Профессор сидел раскованно, пожалуй, несколько развязно, — раздвинув колени, выпятив живот, раскинув руки по спинке скамьи. Но взгляд был отрешенный, даже оторопелый.
— ...Сказать по правде, я не удивлюсь, если автобус запоздает. Воскресный вечер, на каждой остановке прорва народа, пока одни вылезут, другие влезут...
Рассуждать о движении автобусов ему показалось противоестественным, диким, и он вдруг почувствовал к профессору жгучую ненависть. Но, взглянув на него, убедился, что тот и не ждет ответа. Апариод говорил не столько с ним, сколько с самим собой.
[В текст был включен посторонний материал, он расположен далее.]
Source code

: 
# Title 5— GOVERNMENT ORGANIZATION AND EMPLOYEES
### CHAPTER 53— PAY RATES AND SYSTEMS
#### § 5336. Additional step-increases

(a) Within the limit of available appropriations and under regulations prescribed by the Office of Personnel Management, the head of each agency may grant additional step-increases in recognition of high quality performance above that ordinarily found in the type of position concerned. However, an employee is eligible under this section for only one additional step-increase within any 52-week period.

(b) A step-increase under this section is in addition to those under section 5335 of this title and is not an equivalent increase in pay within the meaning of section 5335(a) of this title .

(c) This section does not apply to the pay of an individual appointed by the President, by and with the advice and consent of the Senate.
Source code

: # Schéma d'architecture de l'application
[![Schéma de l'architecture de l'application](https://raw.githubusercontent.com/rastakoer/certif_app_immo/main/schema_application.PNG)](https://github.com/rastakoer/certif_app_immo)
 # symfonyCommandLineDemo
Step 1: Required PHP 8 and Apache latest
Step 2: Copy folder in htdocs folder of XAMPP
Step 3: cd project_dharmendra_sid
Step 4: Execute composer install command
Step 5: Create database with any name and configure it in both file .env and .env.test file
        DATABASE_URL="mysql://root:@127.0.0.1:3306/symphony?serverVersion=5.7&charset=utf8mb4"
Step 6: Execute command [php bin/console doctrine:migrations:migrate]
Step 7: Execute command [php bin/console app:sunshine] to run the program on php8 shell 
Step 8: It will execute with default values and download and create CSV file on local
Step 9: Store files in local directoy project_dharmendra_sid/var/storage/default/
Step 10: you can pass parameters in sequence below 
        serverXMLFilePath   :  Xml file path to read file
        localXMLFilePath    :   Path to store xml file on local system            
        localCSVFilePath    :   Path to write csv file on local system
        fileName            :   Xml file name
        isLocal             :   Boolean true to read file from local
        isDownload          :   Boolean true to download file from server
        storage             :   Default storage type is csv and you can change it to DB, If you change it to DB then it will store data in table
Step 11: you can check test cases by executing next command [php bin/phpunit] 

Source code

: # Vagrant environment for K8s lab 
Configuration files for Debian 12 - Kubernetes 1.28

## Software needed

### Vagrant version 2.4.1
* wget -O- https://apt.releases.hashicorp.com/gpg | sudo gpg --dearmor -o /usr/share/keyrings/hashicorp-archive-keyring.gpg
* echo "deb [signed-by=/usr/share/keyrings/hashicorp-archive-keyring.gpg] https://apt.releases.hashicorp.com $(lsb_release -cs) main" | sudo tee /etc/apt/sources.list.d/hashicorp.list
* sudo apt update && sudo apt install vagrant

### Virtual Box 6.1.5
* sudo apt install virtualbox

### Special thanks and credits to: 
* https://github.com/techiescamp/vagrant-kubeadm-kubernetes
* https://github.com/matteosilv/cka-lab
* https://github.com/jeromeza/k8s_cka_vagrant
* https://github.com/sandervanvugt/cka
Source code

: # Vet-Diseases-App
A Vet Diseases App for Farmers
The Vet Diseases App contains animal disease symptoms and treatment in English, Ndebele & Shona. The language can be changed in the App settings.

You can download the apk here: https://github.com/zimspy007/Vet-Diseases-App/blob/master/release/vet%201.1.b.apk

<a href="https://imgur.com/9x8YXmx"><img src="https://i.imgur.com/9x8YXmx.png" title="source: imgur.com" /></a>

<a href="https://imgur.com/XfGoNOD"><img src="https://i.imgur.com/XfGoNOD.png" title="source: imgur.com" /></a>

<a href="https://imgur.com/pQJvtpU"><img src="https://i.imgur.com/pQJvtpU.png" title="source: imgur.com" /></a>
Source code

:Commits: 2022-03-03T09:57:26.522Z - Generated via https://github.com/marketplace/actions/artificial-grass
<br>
Вид у него был усталый, под глазами мешки, лицо, как обычно, лоснилось от пота, дыхание было хриплое, при каждом вдохе грудь и плечи вздымались и двигались.
— Может, не опоздает, дорога хорошая.
— При чем тут дорога, раз скорость ограничена расписанием.
В этот момент у автостанции показалась Марика с Тенисоном.
— Марика, смотри! Какой приятный сюрприз! Поэт собственной персоной. Так я и думал. Как сказал бы мой пес: Рандава не такой уж большой город.
Марика особой радости не проявила.
— Добрый вечер, мы вас искали в гостинице, — проговорила она, окинув его быстрым, ничего не выражающим взглядом.
— Что-нибудь о Либе?
— Говорят, вы были при этом.
— А сейчас как ее самочувствие?
Марика пожала плечами.
— Ничего не известно. Бирута пошла к ней.
— Далась вам эта Либа! — постреливая глазками, обронил Тенисон. — В ней бес сидит, как ей не беситься. Иначе и быть не могло.
Тенисон вел себя странно. Точнее говоря, загадочно. Улыбался во весь рот, но руки не подал.
— Вот прекрасно, что мы с вами здесь встретились. В самом деле, прекрасно...
Марика, нахмурившись, отвернулась.
— Извините, я должен уйти, — сказал он.
— Уйти? — Тенисон пронзил его взглядом. — Что за глупости! Сейчас подойдет автобус.
— Ну и что, пускай подходит.
— Пять минут — и автобус будет здесь.
— Вы кого-то ждете?
— Никого в особенности. Но, может, кое-кто и приедет.
Тенисон, потирая ладони, изучающим взглядом смерил Апариода. Профессор, казалось бы, не замечал Тенисона, сидел, уставившись на бензоколонку, не выражая желания участвовать в разговоре.
В голосе Тенисона таилась какая-то угроза. Что могло означать его «но, может, кое-кто и приедет»? Должно быть, Тенисон кого-то ждал, хотел, чтоб и он присутствовал при этой встрече.
— Чем вы занимались сегодня? — спросила Марика. — Разгадали, наконец, свою головоломку? И, наверно, очень удивились.
Он не мог себе представить Либу, пишущую письма. Он не мог себе представить Либу и на больничной койке.
Большие часы отставали. По его часам автобус запаздывал уже на две минуты.
— Как хорошо, что мы встретились. А то я забеспокоился, решил, что уехали.
— Мы у реки играли в волейбол, вдруг прибегает Валда, кричит: «Девочки, Либа разбилась. В окно выбросилась. Из ревности».